A partir dessa análise, podem ser ajustados limites, franquias, preços e protocolos de segurança. “Isso não significa que o seguro deixe de estar disponível, mas que as condições precisam ser compatíveis com a exposição apresentada”, ressalta.

Para a FenSeg, o seguro continua exercendo um papel essencial para evitar que o roubo de uma carga comprometa financeiramente o transportador, embarcador ou até mesmo a continuidade da cadeia de abastecimento. A proteção, no entanto, não substitui a necessidade de atuação do poder público no combate ao crime.

Na contratação ou renovação do seguro, a localização da empresa não é o único fator considerado. Para Siqueira, o desafio está principalmente na combinação dos riscos envolvidos em cada operação. “Cargas de elevado valor, rotas com grande incidência de roubos, entregas urbanas, concentração de mercadorias em um único veículo e histórico recorrente de perdas podem exigir uma avaliação mais detalhada”, explica.

Outro ponto importante é a qualidade das informações fornecidas à seguradora. Dados sobre rotas, valores transportados, frequência das viagens, motoristas, veículos, ocorrências anteriores e procedimentos de segurança ajudam a dimensionar corretamente a exposição.

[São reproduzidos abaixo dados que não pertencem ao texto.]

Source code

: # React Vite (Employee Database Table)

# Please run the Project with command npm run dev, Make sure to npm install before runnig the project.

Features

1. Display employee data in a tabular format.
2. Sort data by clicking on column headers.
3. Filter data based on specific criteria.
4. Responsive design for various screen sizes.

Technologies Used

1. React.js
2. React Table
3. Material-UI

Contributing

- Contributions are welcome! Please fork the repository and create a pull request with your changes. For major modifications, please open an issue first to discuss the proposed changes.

Siqueira também destaca a importância de compreender as diferentes proteções disponíveis. O RC-DC, que cobre a responsabilidade do transportador pelo desaparecimento da carga em situações previstas na apólice, como roubo e furto, tornou-se obrigatório para o transportador rodoviário. Já o proprietário da mercadoria pode contratar o Seguro de Transporte Nacional para proteger seus próprios bens. As coberturas possuem funções distintas e podem atuar de forma complementar.

Nesse cenário, o Plano de Gerenciamento de Riscos (PGR) ganha protagonismo. “A legislação determina que o RCTR-C e o RC-DC estejam vinculados a um plano estabelecido de comum acordo entre o transportador e a seguradora”, afirma o presidente da Comissão de Transportes da FenSeg.

Entre as medidas que podem ser adotadas estão planejamento de rotas e horários, rastreamento e monitoramento em tempo real, telemetria, controle de desvios de percurso, definição de pontos seguros de parada, treinamento de motoristas e protocolos de comunicação imediata. Para cargas mais visadas, como medicamentos, também podem ser necessários controles adicionais de acesso, custódia e transferência das mercadorias.

Na avaliação de Rogério Bruch, proprietário da Fetransporte, o agravamento do risco no estado já pode ser percebido de forma clara pelas seguradoras. Segundo ele, embora não exista uma base nacional consolidada que permita mensurar diretamente o impacto nas indenizações, a experiência de uma das cinco maiores seguradoras especializadas em transporte de cargas evidencia essa mudança.

“Os roubos e furtos ocorridos no Rio de Janeiro representaram 9% das indenizações pagas em 2023. Esse percentual subiu para 11,6% em 2024, alcançou 15,7% em 2025 e chegou a 28,4% apenas no primeiro semestre de 2026. Em apenas três anos, a participação do estado praticamente triplicou dentro da carteira analisada”, afirma.

Como consequência, segundo Bruch, o mercado passou a restringir sua capacidade de aceitação de riscos, com reflexos em taxas, limites segurados, franquias e necessidade de recorrer ao resseguro em determinadas operações.

Para as empresas, o desafio deixou de ser apenas encontrar uma seguradora disposta a operar no estado. O problema, agora, é obter condições economicamente viáveis. “O seguro continua existindo, mas ficou mais caro, mais restritivo e exige uma gestão operacional muito mais sofisticada”, resume.

Em um cenário de maior exposição, Marcos Siqueira destaca que o corretor tem papel fundamental para transformar as características da operação em uma estrutura de proteção adequada. “Ele ajuda a empresa a identificar suas exposições, organizar as informações necessárias para a análise da seguradora e compreender quais coberturas atendem ao transportador e quais protegem o proprietário da carga”, afirma.

Também cabe ao corretor orientar sobre limites, franquias, exclusões, obrigações previstas na apólice e exigências do Plano de Gerenciamento de Riscos.

Para Siqueira, comparar propostas apenas pelo preço pode gerar lacunas importantes de proteção. O trabalho do corretor, portanto, deve continuar após a contratação, acompanhando mudanças nas rotas, mercadorias, valores e frequência das viagens.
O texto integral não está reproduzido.